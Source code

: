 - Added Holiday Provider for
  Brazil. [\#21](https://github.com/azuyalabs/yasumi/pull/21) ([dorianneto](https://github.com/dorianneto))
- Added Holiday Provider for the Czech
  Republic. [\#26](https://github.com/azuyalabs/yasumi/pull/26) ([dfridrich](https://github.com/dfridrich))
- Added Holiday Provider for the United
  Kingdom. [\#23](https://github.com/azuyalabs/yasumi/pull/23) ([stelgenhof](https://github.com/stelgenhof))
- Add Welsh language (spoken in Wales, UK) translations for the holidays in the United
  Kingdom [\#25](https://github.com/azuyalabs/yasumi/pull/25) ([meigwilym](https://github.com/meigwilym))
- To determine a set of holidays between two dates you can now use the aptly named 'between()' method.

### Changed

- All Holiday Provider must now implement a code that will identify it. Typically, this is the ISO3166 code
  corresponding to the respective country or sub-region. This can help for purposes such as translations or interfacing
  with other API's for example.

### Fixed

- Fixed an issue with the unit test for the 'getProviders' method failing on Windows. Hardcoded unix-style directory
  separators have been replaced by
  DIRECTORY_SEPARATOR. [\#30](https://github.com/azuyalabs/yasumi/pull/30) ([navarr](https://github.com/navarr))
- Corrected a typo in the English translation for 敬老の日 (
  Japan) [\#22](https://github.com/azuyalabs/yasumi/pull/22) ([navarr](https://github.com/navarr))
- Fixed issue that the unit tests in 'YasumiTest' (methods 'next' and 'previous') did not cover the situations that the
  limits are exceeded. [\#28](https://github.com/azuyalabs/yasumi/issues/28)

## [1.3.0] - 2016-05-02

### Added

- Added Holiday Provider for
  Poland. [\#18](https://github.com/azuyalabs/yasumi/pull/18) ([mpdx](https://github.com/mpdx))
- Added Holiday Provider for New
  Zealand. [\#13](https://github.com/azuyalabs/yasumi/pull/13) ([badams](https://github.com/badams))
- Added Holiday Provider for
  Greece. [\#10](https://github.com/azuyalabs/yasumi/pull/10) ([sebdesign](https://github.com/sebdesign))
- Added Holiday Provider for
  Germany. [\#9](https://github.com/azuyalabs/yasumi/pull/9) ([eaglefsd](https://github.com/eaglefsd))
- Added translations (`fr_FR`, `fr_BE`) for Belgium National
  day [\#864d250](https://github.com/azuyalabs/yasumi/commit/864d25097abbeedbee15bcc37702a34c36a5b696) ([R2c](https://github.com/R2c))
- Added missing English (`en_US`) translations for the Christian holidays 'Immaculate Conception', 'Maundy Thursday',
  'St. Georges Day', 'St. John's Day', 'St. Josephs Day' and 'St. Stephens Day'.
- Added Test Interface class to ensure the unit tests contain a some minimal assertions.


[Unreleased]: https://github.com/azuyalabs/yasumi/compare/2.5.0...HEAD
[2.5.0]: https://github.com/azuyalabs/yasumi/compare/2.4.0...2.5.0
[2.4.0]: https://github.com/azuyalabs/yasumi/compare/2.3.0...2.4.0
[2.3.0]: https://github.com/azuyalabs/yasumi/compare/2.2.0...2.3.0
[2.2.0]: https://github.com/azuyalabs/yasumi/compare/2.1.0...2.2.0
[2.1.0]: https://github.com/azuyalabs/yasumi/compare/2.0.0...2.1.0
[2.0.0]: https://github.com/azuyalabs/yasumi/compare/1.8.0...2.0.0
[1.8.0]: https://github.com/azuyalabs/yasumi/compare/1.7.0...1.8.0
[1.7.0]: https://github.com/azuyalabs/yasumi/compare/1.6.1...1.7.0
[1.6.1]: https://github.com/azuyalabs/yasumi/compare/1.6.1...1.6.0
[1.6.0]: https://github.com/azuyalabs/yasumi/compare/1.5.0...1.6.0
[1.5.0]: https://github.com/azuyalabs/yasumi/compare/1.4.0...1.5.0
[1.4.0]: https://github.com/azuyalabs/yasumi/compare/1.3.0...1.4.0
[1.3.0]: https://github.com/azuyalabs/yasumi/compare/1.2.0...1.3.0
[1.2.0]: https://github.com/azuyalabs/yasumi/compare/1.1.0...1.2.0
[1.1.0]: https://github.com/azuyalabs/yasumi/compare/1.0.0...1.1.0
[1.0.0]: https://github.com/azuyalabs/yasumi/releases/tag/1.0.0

____

• _WHAT TO PRODUCE_: Your reply should consist only of the lines running from the line with "- Added Holiday Provider for New" to the end of the listing, retyped exactly.

• _OUTPUT FOR THIS EXERCISE_:
- Added Holiday Provider for New
  Zealand. [\#13](https://github.com/azuyalabs/yasumi/pull/13) ([badams](https://github.com/badams))
- Added Holiday Provider for
  Greece. [\#10](https://github.com/azuyalabs/yasumi/pull/10) ([sebdesign](https://github.com/sebdesign))
- Added Holiday Provider for
  Germany. [\#9](https://github.com/azuyalabs/yasumi/pull/9) ([eaglefsd](https://github.com/eaglefsd))
- Added translations (`fr_FR`, `fr_BE`) for Belgium National
  day [\#864d250](https://github.com/azuyalabs/yasumi/commit/864d25097abbeedbee15bcc37702a34c36a5b696) ([R2c](https://github.com/R2c))
- Added missing English (`en_US`) translations for the Christian holidays 'Immaculate Conception', 'Maundy Thursday',
  'St. Georges Day', 'St. John's Day', 'St. Josephs Day' and 'St. Stephens Day'.
- Added Test Interface class to ensure the unit tests contain a some minimal assertions.


[Unreleased]: https://github.com/azuyalabs/yasumi/compare/2.5.0...HEAD
[2.5.0]: https://github.com/azuyalabs/yasumi/compare/2.4.0...2.5.0
[2.4.0]: https://github.com/azuyalabs/yasumi/compare/2.3.0...2.4.0
[2.3.0]: https://github.com/azuyalabs/yasumi/compare/2.2.0...2.3.0
[2.2.0]: https://github.com/azuyalabs/yasumi/compare/2.1.0...2.2.0
[2.1.0]: https://github.com/azuyalabs/yasumi/compare/2.0.0...2.1.0
[2.0.0]: https://github.com/azuyalabs/yasumi/compare/1.8.0...2.0.0
[1.8.0]: https://github.com/azuyalabs/yasumi/compare/1.7.0...1.8.0
[1.7.0]: https://github.com/azuyalabs/yasumi/compare/1.6.1...1.7.0
[1.6.1]: https://github.com/azuyalabs/yasumi/compare/1.6.1...1.6.0
[1.6.0]: https://github.com/azuyalabs/yasumi/compare/1.5.0...1.6.0
[1.5.0]: https://github.com/azuyalabs/yasumi/compare/1.4.0...1.5.0
[1.4.0]: https://github.com/azuyalabs/yasumi/compare/1.3.0...1.4.0
[1.3.0]: https://github.com/azuyalabs/yasumi/compare/1.2.0...1.3.0
[1.2.0]: https://github.com/azuyalabs/yasumi/compare/1.1.0...1.2.0
[1.1.0]: https://github.com/azuyalabs/yasumi/compare/1.0.0...1.1.0
[1.0.0]: https://github.com/azuyalabs/yasumi/releases/tag/1.0.0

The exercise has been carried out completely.